From the records below, copy out exactly the lines from the one containing "of a sentence." to the one containing "sent_id = JOS_21_Marriage-Talk-With-Oscar-1_DG__167", both included. Add nothing else.

[Records drawn from a dataset]
....

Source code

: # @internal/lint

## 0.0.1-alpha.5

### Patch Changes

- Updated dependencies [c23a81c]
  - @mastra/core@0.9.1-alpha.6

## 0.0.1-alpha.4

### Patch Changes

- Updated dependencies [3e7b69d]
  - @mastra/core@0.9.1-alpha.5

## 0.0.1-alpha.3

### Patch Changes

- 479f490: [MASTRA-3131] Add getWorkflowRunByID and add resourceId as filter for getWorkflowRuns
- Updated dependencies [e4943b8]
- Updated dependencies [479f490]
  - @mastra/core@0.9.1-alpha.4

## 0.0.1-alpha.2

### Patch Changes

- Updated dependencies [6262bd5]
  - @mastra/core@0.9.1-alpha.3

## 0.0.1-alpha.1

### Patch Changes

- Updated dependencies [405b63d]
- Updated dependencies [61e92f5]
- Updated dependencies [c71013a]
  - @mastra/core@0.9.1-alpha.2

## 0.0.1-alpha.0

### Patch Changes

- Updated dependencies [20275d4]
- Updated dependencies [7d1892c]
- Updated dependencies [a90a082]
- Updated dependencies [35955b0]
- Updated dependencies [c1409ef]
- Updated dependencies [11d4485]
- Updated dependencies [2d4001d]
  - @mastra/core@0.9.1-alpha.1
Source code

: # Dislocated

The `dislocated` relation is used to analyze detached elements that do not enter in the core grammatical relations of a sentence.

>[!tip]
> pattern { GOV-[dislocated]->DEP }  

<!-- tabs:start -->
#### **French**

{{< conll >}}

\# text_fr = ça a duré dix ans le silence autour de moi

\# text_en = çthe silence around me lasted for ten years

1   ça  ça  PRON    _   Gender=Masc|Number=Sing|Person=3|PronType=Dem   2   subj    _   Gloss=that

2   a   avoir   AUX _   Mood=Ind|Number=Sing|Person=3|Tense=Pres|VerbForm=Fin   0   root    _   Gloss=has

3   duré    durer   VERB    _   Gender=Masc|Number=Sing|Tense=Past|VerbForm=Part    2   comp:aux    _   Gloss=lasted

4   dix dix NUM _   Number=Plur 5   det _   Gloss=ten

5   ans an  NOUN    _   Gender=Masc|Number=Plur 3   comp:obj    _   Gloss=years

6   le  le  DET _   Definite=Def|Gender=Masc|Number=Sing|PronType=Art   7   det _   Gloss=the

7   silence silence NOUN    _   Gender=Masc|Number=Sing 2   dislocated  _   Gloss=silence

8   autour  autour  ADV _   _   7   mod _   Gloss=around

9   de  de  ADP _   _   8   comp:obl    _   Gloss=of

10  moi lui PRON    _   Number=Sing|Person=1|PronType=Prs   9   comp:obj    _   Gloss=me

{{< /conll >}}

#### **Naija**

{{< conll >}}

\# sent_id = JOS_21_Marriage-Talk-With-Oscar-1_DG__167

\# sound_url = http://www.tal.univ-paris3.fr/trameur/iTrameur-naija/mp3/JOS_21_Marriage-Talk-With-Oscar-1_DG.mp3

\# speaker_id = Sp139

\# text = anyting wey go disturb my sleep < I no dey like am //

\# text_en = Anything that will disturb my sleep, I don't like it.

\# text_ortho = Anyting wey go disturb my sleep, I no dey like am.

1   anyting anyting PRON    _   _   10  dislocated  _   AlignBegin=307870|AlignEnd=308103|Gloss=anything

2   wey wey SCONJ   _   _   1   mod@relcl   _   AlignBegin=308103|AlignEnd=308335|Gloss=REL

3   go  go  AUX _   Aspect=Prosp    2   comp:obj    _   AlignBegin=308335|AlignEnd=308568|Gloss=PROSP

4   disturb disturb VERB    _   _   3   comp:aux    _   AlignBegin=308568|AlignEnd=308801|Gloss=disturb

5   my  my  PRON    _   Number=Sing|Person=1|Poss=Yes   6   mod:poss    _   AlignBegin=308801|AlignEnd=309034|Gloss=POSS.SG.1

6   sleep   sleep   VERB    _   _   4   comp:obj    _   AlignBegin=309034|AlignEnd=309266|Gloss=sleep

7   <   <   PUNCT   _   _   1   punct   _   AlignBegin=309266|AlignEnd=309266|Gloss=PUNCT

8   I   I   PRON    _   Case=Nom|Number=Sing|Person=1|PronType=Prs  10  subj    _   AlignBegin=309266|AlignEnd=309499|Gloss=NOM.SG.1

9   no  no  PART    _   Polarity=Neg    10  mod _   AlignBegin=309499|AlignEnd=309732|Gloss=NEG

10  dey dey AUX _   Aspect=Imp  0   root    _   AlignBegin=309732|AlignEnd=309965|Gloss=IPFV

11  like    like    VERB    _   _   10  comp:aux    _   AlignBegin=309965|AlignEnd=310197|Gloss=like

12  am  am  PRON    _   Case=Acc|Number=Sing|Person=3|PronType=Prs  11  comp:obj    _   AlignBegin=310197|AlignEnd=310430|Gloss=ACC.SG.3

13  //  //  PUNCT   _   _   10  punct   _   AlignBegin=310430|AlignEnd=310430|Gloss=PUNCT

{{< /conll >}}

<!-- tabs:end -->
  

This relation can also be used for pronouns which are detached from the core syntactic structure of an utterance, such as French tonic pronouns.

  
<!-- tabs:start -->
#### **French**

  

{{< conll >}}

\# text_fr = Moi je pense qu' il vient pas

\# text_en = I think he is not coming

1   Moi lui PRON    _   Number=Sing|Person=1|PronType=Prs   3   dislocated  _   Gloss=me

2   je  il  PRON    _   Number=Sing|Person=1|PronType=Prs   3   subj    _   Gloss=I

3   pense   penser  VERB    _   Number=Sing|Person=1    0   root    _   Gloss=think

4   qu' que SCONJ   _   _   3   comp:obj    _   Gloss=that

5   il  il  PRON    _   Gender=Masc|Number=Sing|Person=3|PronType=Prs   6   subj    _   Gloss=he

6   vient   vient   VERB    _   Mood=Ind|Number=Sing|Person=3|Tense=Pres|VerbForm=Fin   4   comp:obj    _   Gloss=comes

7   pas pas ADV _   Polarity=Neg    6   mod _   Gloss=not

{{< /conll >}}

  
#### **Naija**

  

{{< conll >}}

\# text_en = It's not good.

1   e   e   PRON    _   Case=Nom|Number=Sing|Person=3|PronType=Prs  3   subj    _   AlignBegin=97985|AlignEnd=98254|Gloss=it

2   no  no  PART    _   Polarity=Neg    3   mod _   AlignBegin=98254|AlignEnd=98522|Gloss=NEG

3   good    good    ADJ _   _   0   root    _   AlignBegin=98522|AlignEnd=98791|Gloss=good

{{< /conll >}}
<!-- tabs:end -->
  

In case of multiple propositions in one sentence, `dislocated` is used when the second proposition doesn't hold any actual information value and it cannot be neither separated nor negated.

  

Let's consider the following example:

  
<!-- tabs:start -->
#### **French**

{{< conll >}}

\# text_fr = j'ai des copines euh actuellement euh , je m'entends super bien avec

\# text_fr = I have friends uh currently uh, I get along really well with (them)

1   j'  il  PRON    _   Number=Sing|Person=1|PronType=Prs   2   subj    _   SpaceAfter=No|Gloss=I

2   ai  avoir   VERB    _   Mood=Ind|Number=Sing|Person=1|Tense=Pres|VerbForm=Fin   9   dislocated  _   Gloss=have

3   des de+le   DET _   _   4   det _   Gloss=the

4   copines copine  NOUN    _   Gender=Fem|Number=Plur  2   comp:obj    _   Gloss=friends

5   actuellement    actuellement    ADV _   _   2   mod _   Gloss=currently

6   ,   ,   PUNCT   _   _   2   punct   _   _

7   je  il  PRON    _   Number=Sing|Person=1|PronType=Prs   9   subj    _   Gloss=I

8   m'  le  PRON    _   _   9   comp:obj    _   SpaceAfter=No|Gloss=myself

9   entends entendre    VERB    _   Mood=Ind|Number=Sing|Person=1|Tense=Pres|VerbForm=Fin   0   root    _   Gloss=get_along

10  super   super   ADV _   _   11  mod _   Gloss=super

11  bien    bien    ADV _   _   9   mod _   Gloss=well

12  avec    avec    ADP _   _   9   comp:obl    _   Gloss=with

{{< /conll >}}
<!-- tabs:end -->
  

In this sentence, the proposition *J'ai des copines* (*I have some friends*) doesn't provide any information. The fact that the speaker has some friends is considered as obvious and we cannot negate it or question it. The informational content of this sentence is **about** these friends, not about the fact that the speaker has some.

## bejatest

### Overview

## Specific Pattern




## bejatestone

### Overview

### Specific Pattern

....

▸ Task solution:
The `dislocated` relation is used to analyze detached elements that do not enter in the core grammatical relations of a sentence.

>[!tip]
> pattern { GOV-[dislocated]->DEP }  

<!-- tabs:start -->
#### **French**

{{< conll >}}

\# text_fr = ça a duré dix ans le silence autour de moi

\# text_en = çthe silence around me lasted for ten years

1   ça  ça  PRON    _   Gender=Masc|Number=Sing|Person=3|PronType=Dem   2   subj    _   Gloss=that

2   a   avoir   AUX _   Mood=Ind|Number=Sing|Person=3|Tense=Pres|VerbForm=Fin   0   root    _   Gloss=has

3   duré    durer   VERB    _   Gender=Masc|Number=Sing|Tense=Past|VerbForm=Part    2   comp:aux    _   Gloss=lasted

4   dix dix NUM _   Number=Plur 5   det _   Gloss=ten

5   ans an  NOUN    _   Gender=Masc|Number=Plur 3   comp:obj    _   Gloss=years

6   le  le  DET _   Definite=Def|Gender=Masc|Number=Sing|PronType=Art   7   det _   Gloss=the

7   silence silence NOUN    _   Gender=Masc|Number=Sing 2   dislocated  _   Gloss=silence

8   autour  autour  ADV _   _   7   mod _   Gloss=around

9   de  de  ADP _   _   8   comp:obl    _   Gloss=of

10  moi lui PRON    _   Number=Sing|Person=1|PronType=Prs   9   comp:obj    _   Gloss=me

{{< /conll >}}

#### **Naija**

{{< conll >}}

\# sent_id = JOS_21_Marriage-Talk-With-Oscar-1_DG__167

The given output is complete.